Confront the issues ASAP. If you don't things will just get worse. Facebook got me in trouble when going through the divorce and even after the divorce. It can be a blessing and a curse.

I once had an old high school girlfriend who became a lifelong friend contacting me and I became shady about it - although I would never have cheated on my wife I didn't think she'd take highly to this particular woman and she didn't.

It almost ended our marriage then and there. Open communication is a must in a marriage/relationship or it won't work.

Joe


----------



## dixieangel (Jun 28, 2012)

You need to discuss it with him. He needs to give you his password too. I wish you better luck than me with this issue.


----------



## ConcernedinMO (Aug 13, 2012)

The thing is ... That previous history makes me Leary about him. He wouldn't delete his account. And offering it up as a "empty threat" so I called him on it and said "ok". Of course he didn't ... And then said "I don't know how". It was bizarre. So I am concerned. He will flip out if I tell him I was reading his Facebook. 





dixieangel said:


> You need to discuss it with him. He needs to give you his password too. I wish you better luck than me with this issue.

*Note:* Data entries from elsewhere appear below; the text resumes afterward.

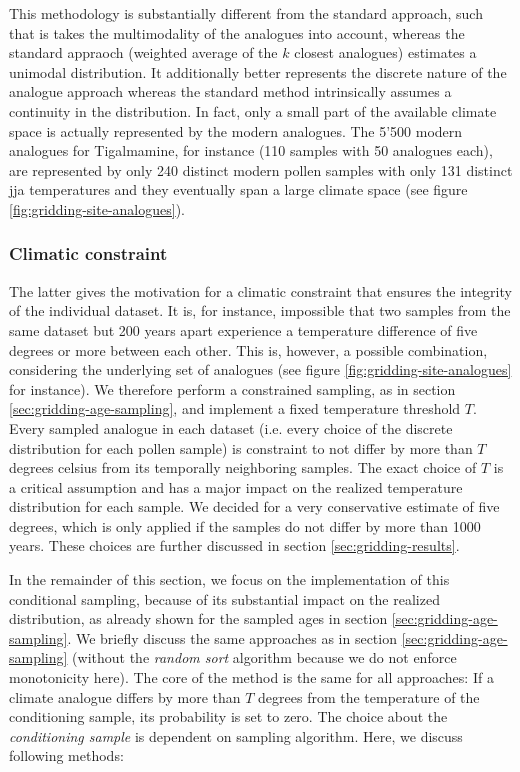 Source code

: \begin{refsection}
This methodology is substantially different from the standard approach, such that is takes the multimodality of the analogues into account, whereas the standard appraoch (weighted average of the $k$ closest analogues) estimates a unimodal distribution. It additionally better represents the discrete nature of the analogue approach whereas the standard method intrinsically assumes a continuity in the distribution. In fact, only a small part of the available climate space is actually represented by the modern analogues. The 5'500 modern analogues for Tigalmamine, for instance (110 samples with 50 analogues each), are represented by only 240 distinct modern pollen samples with only 131 distinct \gls{jja} temperatures and they eventually span a large climate space (see figure \ref{fig:gridding-site-analogues}).

\subsubsection{Climatic constraint}
The latter gives the motivation for a climatic constraint that ensures the integrity of the individual dataset. It is, for instance, impossible that two samples from the same dataset but 200 years apart experience a temperature difference of five degrees or more between each other. This is, however, a possible combination, considering the underlying set of analogues (see figure \ref{fig:gridding-site-analogues} for instance). We therefore perform a constrained sampling, as in section \ref{sec:gridding-age-sampling}, and implement a fixed temperature threshold $T$. Every sampled analogue in each dataset (i.e. every choice of the discrete distribution for each pollen sample) is constraint to not differ by more than $T$ degrees celsius from its temporally neighboring samples. The exact choice of $T$ is a critical assumption and has a major impact on the realized temperature distribution for each sample. We decided for a very conservative estimate of five degrees, which is only applied if the samples do not differ by more than 1000 years. These choices are further discussed in section \ref{sec:gridding-results}.

In the remainder of this section, we focus on the implementation of this conditional sampling, because of its substantial impact on the realized distribution, as already shown for the sampled ages in section \ref{sec:gridding-age-sampling}. We briefly discuss the same approaches as in section \ref{sec:gridding-age-sampling} (without the \textit{random sort} algorithm because we do not enforce monotonicity here). The core of the method is the same for all approaches: If a climate analogue differs by more than $T$ degrees from the temperature of the conditioning sample, its probability is set to zero. The choice about the \textit{conditioning sample} is dependent on sampling algorithm. Here, we discuss following methods:


\end{refsection}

_Posted via Mobile Device_


----------



## ajb3313 (Sep 5, 2012)

Facebook does nothing but hurt existing relationships. Even when nothing nefarious is going on, it's easy to get the wrong idea ("why is this dude 'liking' every single thing you post all of a sudden -- and vice versa?!") and have things blow out of proportion. 

More and more, given all the endless digital options, I feel like married couples -- and even couples living together in serious relationships -- need to put all their passwords on the table. I also don't think it's unreasonable that partners in a relationship delete exes from their friends list. Facebook isn't the only means of communication, so that doesn't mean you're asking your partner to cut ties with friends. (I, myself, cannot stay friends with exes, but I know plenty of people who have done that successfully.) 

The most important thing though, I think, is to talk about it. If you're even a little concerned, speak up. Jealousy is healthy. But letting it fester and grow isn't.


----------